Saved entries
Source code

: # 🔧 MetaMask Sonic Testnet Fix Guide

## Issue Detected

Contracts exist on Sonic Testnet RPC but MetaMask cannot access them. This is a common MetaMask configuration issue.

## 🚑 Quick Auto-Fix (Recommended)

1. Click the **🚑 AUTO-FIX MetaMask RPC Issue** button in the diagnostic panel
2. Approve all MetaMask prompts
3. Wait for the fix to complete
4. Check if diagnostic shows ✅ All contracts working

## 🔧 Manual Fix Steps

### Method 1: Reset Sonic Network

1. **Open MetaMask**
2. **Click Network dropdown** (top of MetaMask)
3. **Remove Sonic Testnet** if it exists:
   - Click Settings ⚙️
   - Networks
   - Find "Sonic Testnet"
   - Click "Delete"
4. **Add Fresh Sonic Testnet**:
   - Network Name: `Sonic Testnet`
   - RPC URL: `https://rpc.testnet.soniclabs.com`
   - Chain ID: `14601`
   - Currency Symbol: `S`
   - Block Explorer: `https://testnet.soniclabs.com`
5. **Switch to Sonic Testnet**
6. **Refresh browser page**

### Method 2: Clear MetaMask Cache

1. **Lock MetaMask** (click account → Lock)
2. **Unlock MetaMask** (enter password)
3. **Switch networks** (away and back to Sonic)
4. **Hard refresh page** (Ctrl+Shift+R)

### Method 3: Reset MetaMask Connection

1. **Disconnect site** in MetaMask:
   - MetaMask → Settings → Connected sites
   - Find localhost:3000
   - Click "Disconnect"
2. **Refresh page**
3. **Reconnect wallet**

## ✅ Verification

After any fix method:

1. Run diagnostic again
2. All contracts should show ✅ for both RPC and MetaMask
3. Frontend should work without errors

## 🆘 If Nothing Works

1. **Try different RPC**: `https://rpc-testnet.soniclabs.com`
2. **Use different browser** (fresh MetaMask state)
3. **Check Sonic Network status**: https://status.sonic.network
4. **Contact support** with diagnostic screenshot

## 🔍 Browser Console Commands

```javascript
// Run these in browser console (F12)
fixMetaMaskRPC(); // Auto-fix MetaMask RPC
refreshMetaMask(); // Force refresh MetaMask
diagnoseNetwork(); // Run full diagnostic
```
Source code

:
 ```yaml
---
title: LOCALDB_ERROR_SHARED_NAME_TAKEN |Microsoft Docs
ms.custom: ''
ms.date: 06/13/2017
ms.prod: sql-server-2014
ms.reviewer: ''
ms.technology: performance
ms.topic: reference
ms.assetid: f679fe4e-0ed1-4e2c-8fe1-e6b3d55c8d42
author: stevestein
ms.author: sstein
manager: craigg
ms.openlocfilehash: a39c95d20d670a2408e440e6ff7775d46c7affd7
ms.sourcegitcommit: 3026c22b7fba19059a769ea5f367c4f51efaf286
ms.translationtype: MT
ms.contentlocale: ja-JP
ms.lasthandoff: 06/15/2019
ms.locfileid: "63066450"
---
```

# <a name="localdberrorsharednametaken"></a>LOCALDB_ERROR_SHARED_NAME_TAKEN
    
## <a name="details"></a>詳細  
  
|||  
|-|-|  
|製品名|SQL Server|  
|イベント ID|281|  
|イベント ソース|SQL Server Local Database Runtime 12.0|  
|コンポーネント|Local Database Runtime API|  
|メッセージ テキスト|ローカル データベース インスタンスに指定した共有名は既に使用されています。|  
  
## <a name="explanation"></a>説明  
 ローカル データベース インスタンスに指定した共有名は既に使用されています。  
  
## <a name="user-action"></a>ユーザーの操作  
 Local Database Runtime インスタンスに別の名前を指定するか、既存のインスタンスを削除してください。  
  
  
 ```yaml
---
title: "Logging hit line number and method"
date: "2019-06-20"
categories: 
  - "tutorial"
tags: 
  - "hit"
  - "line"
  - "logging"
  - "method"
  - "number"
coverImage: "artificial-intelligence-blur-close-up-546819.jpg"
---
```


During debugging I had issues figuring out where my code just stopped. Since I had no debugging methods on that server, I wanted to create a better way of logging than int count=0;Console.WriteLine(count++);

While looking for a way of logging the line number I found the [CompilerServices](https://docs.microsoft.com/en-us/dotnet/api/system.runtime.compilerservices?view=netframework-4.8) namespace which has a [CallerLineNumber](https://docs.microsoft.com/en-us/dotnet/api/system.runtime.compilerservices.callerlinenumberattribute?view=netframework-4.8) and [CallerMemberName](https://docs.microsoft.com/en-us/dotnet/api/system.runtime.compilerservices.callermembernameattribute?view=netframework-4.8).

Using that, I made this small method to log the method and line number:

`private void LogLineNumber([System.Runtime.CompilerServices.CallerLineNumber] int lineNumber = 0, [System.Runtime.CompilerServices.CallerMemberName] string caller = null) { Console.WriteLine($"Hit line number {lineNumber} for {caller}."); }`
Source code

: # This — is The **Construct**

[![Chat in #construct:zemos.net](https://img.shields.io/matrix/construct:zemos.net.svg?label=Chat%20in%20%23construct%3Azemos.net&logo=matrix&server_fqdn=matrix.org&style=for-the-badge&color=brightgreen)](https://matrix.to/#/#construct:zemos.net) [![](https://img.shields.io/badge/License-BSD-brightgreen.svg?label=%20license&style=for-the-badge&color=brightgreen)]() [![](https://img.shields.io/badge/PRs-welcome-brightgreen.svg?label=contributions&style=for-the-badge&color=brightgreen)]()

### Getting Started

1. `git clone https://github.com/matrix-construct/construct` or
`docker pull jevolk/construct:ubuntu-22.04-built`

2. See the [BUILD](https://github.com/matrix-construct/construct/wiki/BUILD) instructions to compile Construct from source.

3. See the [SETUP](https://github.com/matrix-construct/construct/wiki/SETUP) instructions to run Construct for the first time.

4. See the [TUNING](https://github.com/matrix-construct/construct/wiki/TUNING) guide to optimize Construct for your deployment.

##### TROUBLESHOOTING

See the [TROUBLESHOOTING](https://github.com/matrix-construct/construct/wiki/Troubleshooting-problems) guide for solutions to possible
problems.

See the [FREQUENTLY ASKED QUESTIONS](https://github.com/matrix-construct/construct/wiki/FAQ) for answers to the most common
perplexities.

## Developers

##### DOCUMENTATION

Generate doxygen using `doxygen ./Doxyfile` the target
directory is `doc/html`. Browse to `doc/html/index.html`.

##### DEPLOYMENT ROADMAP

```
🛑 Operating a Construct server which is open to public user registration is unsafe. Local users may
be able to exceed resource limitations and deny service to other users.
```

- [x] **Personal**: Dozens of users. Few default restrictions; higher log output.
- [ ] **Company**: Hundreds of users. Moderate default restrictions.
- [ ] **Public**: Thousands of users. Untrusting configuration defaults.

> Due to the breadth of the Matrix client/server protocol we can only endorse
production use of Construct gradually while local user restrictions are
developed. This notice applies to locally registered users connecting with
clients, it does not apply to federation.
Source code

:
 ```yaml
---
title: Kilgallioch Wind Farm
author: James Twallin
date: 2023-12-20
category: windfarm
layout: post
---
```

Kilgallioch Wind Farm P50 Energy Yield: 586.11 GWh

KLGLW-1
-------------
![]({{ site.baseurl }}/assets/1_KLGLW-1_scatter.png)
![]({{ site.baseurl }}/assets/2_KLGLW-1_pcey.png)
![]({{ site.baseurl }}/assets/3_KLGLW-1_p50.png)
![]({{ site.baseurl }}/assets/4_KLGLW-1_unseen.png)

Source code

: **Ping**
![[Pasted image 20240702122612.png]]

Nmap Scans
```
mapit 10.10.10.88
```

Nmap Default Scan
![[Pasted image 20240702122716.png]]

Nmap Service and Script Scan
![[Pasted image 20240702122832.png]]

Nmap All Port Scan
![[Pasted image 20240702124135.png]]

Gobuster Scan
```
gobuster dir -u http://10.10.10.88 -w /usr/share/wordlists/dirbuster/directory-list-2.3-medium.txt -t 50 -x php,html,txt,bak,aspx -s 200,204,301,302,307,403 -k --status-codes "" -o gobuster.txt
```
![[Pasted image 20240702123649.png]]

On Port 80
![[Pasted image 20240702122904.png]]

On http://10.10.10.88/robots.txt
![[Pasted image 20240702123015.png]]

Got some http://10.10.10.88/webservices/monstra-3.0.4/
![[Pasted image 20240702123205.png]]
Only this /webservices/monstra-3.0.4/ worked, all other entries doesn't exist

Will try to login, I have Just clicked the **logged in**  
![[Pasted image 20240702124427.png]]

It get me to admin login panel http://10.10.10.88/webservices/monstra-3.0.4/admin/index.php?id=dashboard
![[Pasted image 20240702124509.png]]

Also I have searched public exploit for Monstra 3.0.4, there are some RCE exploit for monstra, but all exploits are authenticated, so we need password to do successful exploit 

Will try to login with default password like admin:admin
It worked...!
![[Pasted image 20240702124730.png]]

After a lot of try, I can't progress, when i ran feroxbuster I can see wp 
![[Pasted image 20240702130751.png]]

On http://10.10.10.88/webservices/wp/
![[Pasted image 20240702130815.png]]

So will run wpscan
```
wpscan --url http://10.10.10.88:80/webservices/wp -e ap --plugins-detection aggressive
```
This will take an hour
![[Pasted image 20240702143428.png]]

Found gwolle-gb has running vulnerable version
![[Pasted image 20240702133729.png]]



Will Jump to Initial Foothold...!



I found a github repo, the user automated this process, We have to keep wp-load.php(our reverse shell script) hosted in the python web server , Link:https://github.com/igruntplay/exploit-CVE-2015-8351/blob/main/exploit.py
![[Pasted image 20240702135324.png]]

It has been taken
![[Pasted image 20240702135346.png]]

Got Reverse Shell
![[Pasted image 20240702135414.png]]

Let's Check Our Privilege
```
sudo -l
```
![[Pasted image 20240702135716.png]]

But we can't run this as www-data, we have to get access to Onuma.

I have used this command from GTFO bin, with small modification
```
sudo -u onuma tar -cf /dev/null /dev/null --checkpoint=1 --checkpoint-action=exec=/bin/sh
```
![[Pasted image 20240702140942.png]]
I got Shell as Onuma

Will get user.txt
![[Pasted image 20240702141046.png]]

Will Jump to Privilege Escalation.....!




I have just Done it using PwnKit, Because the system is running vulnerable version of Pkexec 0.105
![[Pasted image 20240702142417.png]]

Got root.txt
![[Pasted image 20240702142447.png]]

Your task:
Wherever the string "restrictions" appears in the records, copy the whole line.

Result for this task:
- [x] **Personal**: Dozens of users. Few default restrictions; higher log output.
- [ ] **Company**: Hundreds of users. Moderate default restrictions.
production use of Construct gradually while local user restrictions are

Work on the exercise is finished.